Among the entries below, how many lines include "Lading"? Answer with the number only.

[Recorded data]
------------------------------------

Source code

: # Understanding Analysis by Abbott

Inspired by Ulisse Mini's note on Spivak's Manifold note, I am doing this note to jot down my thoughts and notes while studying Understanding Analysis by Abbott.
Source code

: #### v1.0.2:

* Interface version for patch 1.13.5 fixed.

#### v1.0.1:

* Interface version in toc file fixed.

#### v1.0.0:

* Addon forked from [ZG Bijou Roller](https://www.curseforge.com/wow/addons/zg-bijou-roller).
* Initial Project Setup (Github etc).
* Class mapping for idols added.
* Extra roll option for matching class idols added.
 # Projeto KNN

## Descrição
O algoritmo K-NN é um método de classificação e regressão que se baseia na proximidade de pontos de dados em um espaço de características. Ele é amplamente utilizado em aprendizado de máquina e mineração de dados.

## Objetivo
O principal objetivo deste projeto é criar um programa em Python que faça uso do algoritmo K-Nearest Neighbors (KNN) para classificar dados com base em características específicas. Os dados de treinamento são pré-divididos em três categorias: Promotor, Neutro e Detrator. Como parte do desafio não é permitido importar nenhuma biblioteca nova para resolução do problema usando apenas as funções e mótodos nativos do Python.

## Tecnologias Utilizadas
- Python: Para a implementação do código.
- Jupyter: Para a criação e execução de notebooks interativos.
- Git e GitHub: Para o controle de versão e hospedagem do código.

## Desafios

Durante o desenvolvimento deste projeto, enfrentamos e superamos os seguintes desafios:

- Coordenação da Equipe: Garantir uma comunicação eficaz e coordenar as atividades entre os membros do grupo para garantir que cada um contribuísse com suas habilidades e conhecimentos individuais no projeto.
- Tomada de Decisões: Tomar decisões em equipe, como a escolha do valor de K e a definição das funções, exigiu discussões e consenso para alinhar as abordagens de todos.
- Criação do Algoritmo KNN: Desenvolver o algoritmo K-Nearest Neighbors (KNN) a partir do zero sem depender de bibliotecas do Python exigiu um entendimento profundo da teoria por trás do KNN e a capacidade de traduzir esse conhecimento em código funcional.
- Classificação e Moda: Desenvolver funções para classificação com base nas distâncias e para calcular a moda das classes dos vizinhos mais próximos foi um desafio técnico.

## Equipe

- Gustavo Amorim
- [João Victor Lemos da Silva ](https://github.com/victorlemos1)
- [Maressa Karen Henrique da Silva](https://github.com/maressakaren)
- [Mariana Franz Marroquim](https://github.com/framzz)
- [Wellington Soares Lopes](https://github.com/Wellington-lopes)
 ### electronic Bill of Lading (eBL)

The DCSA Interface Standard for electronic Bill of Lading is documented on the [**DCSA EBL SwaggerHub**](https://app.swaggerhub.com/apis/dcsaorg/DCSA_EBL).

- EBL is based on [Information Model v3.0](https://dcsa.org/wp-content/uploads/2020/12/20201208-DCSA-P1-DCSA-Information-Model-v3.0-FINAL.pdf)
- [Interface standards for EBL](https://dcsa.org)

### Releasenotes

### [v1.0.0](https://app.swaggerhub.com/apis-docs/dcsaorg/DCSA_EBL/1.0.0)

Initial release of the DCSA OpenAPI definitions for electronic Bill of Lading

------------------------------------

Solution below: 3